▸ EXERCISE DIRECTIONS
Write out again, exactly as they stand, the line that includes "## Metadata" and all remaining lines of the entries.

▸ SUPPLIED DATA
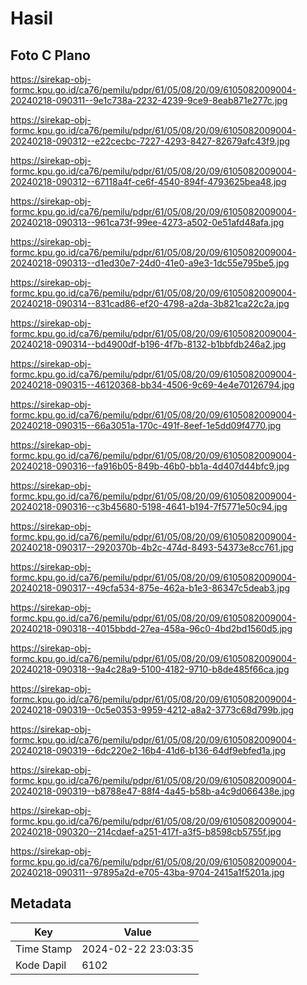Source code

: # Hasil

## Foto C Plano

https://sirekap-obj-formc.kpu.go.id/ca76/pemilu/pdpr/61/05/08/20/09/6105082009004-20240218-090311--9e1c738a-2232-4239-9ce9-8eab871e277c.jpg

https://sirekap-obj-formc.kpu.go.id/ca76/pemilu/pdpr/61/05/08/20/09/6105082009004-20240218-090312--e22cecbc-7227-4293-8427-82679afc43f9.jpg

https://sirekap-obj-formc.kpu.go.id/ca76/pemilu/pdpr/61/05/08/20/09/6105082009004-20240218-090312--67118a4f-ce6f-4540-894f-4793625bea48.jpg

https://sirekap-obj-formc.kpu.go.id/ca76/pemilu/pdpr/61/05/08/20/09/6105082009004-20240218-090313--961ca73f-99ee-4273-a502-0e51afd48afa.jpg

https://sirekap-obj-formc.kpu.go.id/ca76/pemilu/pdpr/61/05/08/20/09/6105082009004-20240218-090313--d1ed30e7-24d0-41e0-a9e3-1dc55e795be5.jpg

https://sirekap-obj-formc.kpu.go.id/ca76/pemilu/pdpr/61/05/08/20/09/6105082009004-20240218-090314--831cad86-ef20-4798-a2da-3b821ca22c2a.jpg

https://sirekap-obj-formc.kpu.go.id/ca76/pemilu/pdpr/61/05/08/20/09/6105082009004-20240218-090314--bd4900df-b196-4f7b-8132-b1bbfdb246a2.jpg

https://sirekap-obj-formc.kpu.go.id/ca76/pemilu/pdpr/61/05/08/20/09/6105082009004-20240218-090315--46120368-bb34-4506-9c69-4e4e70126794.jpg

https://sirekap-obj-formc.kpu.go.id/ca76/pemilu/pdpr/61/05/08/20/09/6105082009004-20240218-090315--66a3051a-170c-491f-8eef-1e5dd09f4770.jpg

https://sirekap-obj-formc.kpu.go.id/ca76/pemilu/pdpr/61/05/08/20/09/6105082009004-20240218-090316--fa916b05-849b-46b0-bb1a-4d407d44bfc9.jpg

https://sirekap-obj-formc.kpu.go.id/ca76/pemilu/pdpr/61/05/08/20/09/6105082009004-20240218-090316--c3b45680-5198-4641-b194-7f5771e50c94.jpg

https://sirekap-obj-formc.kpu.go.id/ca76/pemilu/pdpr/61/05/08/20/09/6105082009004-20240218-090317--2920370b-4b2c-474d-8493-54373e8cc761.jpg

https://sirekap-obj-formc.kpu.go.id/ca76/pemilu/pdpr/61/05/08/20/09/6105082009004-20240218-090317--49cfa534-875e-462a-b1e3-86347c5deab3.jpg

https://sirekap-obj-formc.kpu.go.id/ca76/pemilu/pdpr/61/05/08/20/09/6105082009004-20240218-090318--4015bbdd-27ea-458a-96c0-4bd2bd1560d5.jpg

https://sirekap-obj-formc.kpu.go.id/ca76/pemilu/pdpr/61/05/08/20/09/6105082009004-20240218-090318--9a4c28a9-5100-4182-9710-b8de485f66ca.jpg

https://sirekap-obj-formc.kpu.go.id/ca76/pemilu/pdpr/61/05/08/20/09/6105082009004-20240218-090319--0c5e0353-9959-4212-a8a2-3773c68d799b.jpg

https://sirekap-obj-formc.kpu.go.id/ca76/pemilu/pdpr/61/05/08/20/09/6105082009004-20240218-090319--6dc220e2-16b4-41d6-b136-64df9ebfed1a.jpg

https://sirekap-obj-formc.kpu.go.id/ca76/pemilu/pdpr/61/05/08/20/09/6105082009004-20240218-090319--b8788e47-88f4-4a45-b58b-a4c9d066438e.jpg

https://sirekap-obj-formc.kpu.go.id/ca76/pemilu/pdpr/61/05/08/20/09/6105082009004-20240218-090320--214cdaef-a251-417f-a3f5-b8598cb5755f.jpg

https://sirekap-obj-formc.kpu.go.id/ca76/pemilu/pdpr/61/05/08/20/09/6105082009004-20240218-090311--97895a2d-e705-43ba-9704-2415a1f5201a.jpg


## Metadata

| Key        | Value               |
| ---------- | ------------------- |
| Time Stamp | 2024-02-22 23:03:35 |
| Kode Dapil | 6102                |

▸ RESPONSE FOR THIS EXERCISE
## Metadata

| Key        | Value               |
| ---------- | ------------------- |
| Time Stamp | 2024-02-22 23:03:35 |
| Kode Dapil | 6102                |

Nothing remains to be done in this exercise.